An altered-specificity mutation in a human POU domain demonstrates functional analogy between the POU-specific subdomain and phage lambda repressor.
Author(s) -
A Jancsó,
Martyn C. Botfield,
Lawrence C. Sowers,
Michael A. Weiss
Publication year - 1994
Publication title -
proceedings of the national academy of sciences of the united states of america
Language(s) - English
Resource type - Journals
SCImago Journal Rank - 5.011
H-Index - 771
eISSN - 1091-6490
pISSN - 0027-8424
DOI - 10.1073/pnas.91.9.3887
Subject(s) - pou domain , repressor , biology , genetics , bacteriophage , dna , base pair , transcription factor , gene , homeobox , escherichia coli
The POU motif, conserved among a family of eukaryotic transcription factors, contains two DNA-binding domains: an N-terminal POU-specific domain (POUS) and a C-terminal homeodomain (POUHD).
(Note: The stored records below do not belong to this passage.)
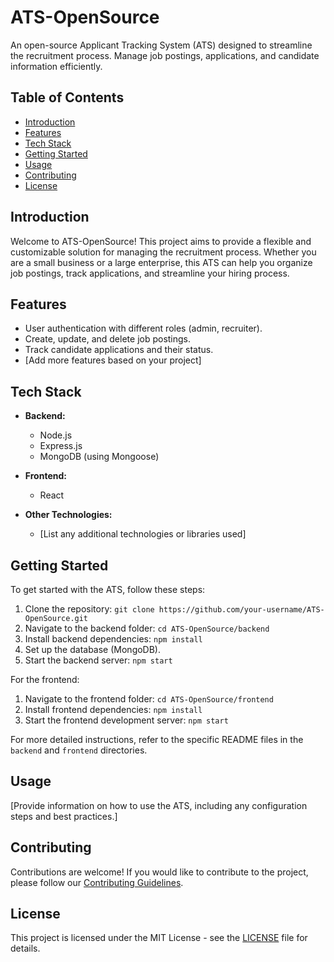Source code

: # ATS-OpenSource

An open-source Applicant Tracking System (ATS) designed to streamline the recruitment process. Manage job postings, applications, and candidate information efficiently.

## Table of Contents
- [Introduction](#introduction)
- [Features](#features)
- [Tech Stack](#tech-stack)
- [Getting Started](#getting-started)
- [Usage](#usage)
- [Contributing](#contributing)
- [License](#license)

## Introduction

Welcome to ATS-OpenSource! This project aims to provide a flexible and customizable solution for managing the recruitment process. Whether you are a small business or a large enterprise, this ATS can help you organize job postings, track applications, and streamline your hiring process.

## Features

- User authentication with different roles (admin, recruiter).
- Create, update, and delete job postings.
- Track candidate applications and their status.
- [Add more features based on your project]

## Tech Stack

- **Backend:**
  - Node.js
  - Express.js
  - MongoDB (using Mongoose)

- **Frontend:**
  - React

- **Other Technologies:**
  - [List any additional technologies or libraries used]

## Getting Started

To get started with the ATS, follow these steps:

1. Clone the repository: `git clone https://github.com/your-username/ATS-OpenSource.git`
2. Navigate to the backend folder: `cd ATS-OpenSource/backend`
3. Install backend dependencies: `npm install`
4. Set up the database (MongoDB).
5. Start the backend server: `npm start`

For the frontend:

1. Navigate to the frontend folder: `cd ATS-OpenSource/frontend`
2. Install frontend dependencies: `npm install`
3. Start the frontend development server: `npm start`

For more detailed instructions, refer to the specific README files in the `backend` and `frontend` directories.

## Usage

[Provide information on how to use the ATS, including any configuration steps and best practices.]

## Contributing

Contributions are welcome! If you would like to contribute to the project, please follow our [Contributing Guidelines](https://github.com/niladrigithub/ats-opensource/blob/main/CODE_OF_CONDUCT.md).

## License

This project is licensed under the MIT License - see the [LICENSE](https://github.com/niladrigithub/ats-opensource/blob/main/LICENSE) file for details.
Surprisingly, POUS is similar in structure to the helix-turn-helix domains of bacteriophage repressor and Cro proteins. Such similarity predicts a common mechanism of DNA recognition. To test this prediction, we have studied the DNA-binding properties of the human Oct-2 POU domain by combined application of chemical synthesis and site-directed mutagenesis. The POUS footprint of DNA contacts, identified by use of modified bases, is analogous to those of bacteriophage repressor-operator complexes. Moreover, a loss-of-contact substitution in the putative POUS recognition alpha-helix leads to relaxed specificity at one position in the DNA target site. The implied side chain-base contact is identical to that of bacteriophage repressor and Cro proteins. These results establish a functional analogy between the POUS and prokaryotic helix-turn-helix elements and suggest that their DNA specificities may be governed by a shared set of rules.